Verbindend, bereichernd, herausfordernd

05.04.2022 | Redaktion: Gisela Schweiker, Öffentlichkeitsarbeit EJW

„Interkulturelle Jugendarbeit“ ist das Thema der neuen „unter uns“-Ausgabe 1/22

Die soeben erschienene Ausgabe 1/2022 des EJW-Magazins „unter uns“ hat als inhaltlichen Schwerpunkt das Thema „Interkulturelle Jugendarbeit“.

Pfarrer Cornelius Kuttler, der Leiter des EJW, schreibt dazu in seinem Vorwort:

„Es bleibt eine zentrale Herausforderung, wie ein friedliches Miteinander in der Gesellschaft gelebt werden kann. Die evangelische Jugendarbeit kann hier einen wichtigen Beitrag dazu leisten, dass junge Menschen ein friedliches Miteinander erleben in einer Welt der Gegensätze und Konflikte. Der Schwerpunktartikel ab Seite 6 stellt vor Augen, wie dies konkret geschieht. Es ist eindrücklich, wie durch die interkulturelle Jugendarbeit Begegnungen ermöglicht und junge Menschen ermutigt und gestärkt werden!“

Lesen Sie dazu im Heft:

– „Beziehungen sind der Treibstoff“ – Schwerpunktartikel von Yasin Adigüzel
– Interkulturelle Arbeit auf dem Himmelsfels – Interview mit Steve Ogedegbe und Johannes Weth
– Praxisartikel: „Global local – interkulturelle Begegnung vor Ort“
– Praxisartikel: „Talente entwickeln und Heimat geben“ – HipHop-Café in Herrenberg
– Praxisartikel: Angebote des EJW im Bereich interkulturelle Jugendarbeit

Das Interview mit den Verantwortlichen des „Himmelsfels“ (im Heft S. 10/11) ist im „unter uns“ in gekürzter Form erschienen. Hier können Sie es in voller Länge lesen:

Steve Ogedegbe und Johannes Weth haben zusammen einen Berg geschenkt bekommen.

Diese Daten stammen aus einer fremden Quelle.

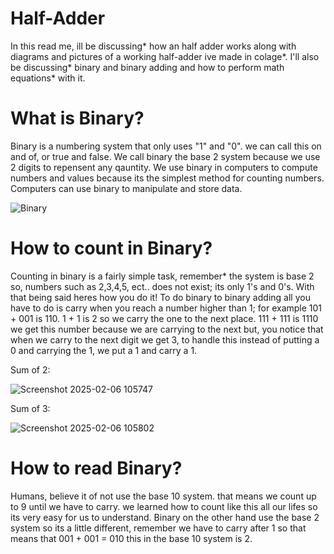 # Half-Adder

In this read me, ill be discussing* how an half adder works along with diagrams and pictures of a working half-adder ive made in colage*. I'll also be discussing* binary and binary adding and how to perform math equations* with it.


# What is Binary?

  Binary is a numbering system that only uses "1" and "0". we can call this on and of, or true and false. We call binary the base 2 system because we use 2 digits to repensent any qauntity.
We use binary in computers to compute numbers and values because its the simplest method for counting numbers. Computers can use binary to manipulate and store data.

![Binary](https://github.com/user-attachments/assets/087c5d42-fbaf-46f2-9577-d392d229bddc)



# How to count in Binary?

  Counting in binary is a fairly simple task, remember* the system is base 2 so, numbers such as 2,3,4,5, ect.. does not exist; its only 1's and 0's. With that being said heres how you do it!
To do binary to binary adding all you have to do is carry when you reach a number higher than 1; for example 101 + 001 is 110. 1 + 1 is 2 so we carry the one to the next place. 111 + 111 is 1110 we get this number because we are carrying to the next but, you notice that when we carry to the next digit we get 3, to handle this instead of putting a 0 and carrying the 1, we put a 1 and carry a 1.

Sum of 2:

![Screenshot 2025-02-06 105747](https://github.com/user-attachments/assets/6678786c-4ce7-4440-a939-143b7ae59f89)

Sum of 3:

![Screenshot 2025-02-06 105802](https://github.com/user-attachments/assets/537a71b9-cdca-4483-88d4-86ab597f8f4f)



# How to read Binary?

  Humans, believe it of not use the base 10 system. that means we count up to 9 until we have to carry. we learned how to count like this all our lifes so its very easy for us to understand. Binary on the other hand use the base 2 system so its a little different, remember we have to carry after 1 so that means that 001 + 001 = 010 this in the base 10 system is 2.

Ein Ehepaar hatte ihn aus Bauschutt in Nordhessen aufgeschüttet, 100.000m² Neuland waren entstanden. Steve, als Pfingstpastor, konnte mit der Idee sofort etwas anfangen und hat von einer großen Kathedrale auf dem Gipfel geträumt – Johannes, evangelischer Pfarrer, musste sich erst mal ein paar Wochen lang mit der Idee anfreunden. Heute gestaltet ein Team um die beiden dort einen Ort, den sie „internationales Territorium“ nennen und der eine Brücke ist zwischen jungen Menschen unterschiedlichster Kulturen. Isabelle Kraft aus dem Team Vielfaltskultur hat mit den beiden gesprochen.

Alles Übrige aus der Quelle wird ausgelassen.